In quello politico – continua Vian – per contrastare le guerre e il terrorismo che da troppo tempo devastano quest’area del mondo. Nella ricerca ostinata del dialogo con l’islam, contro la strumentalizzazione della religione ripetendo il no alla violenza. E infine nel cammino ecumenico, che avanza anche nella realtà tragica e dolorosa della persecuzione e del martirio di tanti cristiani uccisi senza distinzioni confessionali dal fanatismo dei fondamentalisti.Sullo sfondo sta il rinnovamento sempre necessario alla Chiesa e che negli ultimi decenni si è ispirato al Vaticano II. E non a caso due importanti testi conciliari sono stati citati ad Al-Azhar nel discorso di Francesco, interrotto per dieci volte dagli applausi.
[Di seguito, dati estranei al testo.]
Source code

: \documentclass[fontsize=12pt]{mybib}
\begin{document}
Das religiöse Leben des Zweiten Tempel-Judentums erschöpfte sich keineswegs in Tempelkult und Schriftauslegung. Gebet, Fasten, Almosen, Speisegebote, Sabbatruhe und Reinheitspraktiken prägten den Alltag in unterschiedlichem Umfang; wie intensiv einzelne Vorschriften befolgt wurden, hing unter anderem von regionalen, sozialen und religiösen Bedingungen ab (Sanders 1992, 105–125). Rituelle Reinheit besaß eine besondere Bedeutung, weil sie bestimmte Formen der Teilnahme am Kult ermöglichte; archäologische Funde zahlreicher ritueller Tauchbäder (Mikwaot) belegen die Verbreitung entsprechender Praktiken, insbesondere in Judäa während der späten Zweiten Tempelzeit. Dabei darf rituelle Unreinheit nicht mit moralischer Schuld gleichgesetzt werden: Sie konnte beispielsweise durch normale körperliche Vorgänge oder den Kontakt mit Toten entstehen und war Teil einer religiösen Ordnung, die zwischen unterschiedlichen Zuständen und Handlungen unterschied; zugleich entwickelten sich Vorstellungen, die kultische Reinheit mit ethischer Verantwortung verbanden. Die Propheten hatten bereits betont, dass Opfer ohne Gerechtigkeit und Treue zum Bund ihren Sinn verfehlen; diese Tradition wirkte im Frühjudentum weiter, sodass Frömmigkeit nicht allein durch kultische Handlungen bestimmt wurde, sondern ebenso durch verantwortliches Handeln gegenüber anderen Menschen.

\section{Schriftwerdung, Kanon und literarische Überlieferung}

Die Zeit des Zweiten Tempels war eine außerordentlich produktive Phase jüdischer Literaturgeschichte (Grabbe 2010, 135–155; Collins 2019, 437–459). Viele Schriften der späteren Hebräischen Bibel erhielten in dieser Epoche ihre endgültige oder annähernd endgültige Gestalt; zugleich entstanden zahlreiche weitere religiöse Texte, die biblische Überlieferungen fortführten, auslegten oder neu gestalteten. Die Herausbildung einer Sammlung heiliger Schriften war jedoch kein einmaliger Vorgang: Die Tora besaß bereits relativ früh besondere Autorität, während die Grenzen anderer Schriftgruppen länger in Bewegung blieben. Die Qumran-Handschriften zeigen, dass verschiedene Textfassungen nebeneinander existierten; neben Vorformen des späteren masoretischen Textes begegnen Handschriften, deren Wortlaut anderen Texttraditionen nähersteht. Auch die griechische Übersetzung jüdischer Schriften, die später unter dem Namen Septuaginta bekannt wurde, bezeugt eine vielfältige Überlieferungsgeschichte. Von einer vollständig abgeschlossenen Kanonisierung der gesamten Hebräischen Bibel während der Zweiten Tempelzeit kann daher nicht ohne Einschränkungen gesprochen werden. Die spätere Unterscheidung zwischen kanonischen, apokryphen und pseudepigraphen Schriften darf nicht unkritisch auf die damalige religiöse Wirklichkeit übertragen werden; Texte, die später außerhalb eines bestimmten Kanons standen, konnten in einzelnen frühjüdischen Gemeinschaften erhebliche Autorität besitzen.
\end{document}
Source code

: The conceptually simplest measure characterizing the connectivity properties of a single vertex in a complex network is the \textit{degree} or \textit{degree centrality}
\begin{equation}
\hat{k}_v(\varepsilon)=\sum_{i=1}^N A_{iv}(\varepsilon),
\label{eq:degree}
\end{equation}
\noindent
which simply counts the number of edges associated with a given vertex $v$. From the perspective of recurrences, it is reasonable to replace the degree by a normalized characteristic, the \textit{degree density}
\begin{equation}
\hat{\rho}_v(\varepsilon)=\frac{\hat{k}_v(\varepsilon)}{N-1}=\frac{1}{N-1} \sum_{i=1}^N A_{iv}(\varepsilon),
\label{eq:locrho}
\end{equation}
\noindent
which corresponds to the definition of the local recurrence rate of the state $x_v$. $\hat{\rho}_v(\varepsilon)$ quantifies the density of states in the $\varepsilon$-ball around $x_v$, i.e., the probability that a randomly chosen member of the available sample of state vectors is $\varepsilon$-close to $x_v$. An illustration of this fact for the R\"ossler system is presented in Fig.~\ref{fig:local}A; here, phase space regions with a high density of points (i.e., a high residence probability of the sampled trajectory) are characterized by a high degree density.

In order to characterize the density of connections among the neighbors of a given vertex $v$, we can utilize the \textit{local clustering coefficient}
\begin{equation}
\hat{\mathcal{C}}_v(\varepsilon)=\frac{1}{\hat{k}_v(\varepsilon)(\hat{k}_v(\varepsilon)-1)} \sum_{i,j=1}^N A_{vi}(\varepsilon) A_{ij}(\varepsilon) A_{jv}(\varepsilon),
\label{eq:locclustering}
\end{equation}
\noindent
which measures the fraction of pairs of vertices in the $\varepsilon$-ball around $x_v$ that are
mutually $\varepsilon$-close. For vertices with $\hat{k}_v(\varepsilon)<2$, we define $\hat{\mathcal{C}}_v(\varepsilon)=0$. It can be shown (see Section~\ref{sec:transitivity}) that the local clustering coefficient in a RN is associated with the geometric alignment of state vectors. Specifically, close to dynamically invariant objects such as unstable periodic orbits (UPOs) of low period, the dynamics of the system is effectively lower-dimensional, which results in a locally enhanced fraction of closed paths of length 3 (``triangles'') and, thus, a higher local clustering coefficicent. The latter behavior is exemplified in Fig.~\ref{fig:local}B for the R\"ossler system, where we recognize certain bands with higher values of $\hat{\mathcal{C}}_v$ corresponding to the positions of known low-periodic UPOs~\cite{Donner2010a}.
E questi si sono moltiplicati scroscianti anche durante l’incontro pubblico con il presidente egiziano, mentre si avvicina il settantesimo anniversario delle relazioni diplomatiche tra Santa Sede ed Egitto, uno dei primi paesi arabi a stabilirle.
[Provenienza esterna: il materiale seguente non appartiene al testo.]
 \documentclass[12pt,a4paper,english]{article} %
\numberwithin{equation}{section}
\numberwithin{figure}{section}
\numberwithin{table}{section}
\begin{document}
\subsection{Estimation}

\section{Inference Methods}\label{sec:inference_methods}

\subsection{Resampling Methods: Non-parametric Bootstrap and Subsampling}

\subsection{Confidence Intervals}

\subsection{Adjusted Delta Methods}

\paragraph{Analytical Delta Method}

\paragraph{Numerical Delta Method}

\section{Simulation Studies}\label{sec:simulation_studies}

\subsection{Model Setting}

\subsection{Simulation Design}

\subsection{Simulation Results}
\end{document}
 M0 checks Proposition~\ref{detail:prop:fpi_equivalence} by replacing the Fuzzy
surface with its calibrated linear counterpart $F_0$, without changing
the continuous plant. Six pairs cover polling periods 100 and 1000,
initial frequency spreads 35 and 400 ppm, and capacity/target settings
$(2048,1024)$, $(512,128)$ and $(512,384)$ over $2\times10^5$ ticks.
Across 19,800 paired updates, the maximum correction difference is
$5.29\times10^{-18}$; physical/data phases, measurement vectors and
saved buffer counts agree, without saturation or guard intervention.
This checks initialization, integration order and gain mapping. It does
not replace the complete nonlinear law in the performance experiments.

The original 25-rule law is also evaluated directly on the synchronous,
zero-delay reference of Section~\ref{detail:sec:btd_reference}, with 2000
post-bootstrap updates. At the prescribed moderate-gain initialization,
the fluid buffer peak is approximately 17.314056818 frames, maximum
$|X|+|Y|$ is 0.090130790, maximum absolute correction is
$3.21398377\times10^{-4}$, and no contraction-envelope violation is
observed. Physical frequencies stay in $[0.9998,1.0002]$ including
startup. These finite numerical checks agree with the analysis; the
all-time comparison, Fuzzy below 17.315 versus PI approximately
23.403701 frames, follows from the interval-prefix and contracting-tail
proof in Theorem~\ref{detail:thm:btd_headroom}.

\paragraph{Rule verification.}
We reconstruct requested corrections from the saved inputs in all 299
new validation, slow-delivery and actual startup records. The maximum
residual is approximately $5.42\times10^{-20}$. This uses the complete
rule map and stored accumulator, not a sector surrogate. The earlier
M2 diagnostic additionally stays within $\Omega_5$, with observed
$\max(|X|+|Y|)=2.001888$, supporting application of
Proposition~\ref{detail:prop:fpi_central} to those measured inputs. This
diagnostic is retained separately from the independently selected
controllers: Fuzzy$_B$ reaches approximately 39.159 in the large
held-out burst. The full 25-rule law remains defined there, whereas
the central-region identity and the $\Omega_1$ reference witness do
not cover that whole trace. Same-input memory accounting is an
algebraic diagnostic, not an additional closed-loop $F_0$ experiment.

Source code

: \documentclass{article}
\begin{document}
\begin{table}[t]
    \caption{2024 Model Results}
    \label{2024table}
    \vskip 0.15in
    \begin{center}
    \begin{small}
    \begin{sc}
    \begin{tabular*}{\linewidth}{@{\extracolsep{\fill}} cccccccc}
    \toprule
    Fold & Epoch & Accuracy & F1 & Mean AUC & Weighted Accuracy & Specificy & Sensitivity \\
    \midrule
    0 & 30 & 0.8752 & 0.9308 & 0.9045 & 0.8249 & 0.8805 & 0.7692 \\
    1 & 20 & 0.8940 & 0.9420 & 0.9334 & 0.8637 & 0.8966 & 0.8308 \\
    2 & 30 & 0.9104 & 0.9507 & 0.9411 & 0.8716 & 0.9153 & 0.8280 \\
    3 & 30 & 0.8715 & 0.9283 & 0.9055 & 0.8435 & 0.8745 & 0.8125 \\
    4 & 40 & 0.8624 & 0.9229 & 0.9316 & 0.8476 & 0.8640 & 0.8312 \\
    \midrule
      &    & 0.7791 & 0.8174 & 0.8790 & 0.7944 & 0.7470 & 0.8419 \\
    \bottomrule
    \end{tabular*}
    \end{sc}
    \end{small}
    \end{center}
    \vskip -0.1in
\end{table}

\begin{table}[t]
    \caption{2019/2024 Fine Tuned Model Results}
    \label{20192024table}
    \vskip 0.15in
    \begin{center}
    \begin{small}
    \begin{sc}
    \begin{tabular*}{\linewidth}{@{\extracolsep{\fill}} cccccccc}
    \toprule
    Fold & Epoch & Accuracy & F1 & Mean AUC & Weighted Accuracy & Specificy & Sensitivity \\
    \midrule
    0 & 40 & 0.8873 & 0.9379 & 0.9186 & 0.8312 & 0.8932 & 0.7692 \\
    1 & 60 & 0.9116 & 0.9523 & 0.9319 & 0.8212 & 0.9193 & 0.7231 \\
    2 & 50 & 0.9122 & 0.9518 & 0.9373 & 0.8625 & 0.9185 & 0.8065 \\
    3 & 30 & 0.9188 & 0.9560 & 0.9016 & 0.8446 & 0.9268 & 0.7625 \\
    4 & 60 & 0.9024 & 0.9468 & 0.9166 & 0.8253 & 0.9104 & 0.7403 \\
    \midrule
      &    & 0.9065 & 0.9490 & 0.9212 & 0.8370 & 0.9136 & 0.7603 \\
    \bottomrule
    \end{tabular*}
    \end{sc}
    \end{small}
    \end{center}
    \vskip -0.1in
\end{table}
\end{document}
Tra difficoltà e durezze quotidiane, la nazione egiziana ha un ruolo insostituibile di fronte alla crescita della violenza, causata «dal desiderio ottuso di potere, dal commercio di armi, dai gravi problemi sociali e dall’estremismo religioso che utilizza il santo nome di Dio per compiere inauditi massacri e ingiustizie» ha denunciato il Pontefice, che aveva appena ricordato la presenza nel paese di milioni di rifugiati, soprattutto da Sudan, Eritrea, Siria e Iraq. Rifugiati e profughi che sono alla ricerca disperata di salvezza e vengono invece sfruttati, ignobilmente vilipesi e mandati a morire da trafficanti senza scrupoli.
Con severità il Papa ha ricordato che «la storia non perdona quanti proclamano la giustizia e praticano l’ingiustizia». Per questo «abbiamo il dovere di smascherare i venditori di illusioni circa l’aldilà, che predicano l’odio per rubare ai semplici la loro vita presente e il loro diritto di vivere con dignità, trasformandoli in legna da ardere», e l’obbligo «di smontare le idee omicide e le ideologie estremiste, affermando l’incompatibilità tra la vera fede e la violenza». Denuncia che Francesco aveva anticipato ad Al-Azhar, chiedendo ai musulmani di schierarsi con i cristiani e gli altri credenti in un fronte comune che porti «alla luce i tentativi di giustificare ogni forma di odio in nome della religione». Perché «solo la pace è santa», non l’odio che profana Dio.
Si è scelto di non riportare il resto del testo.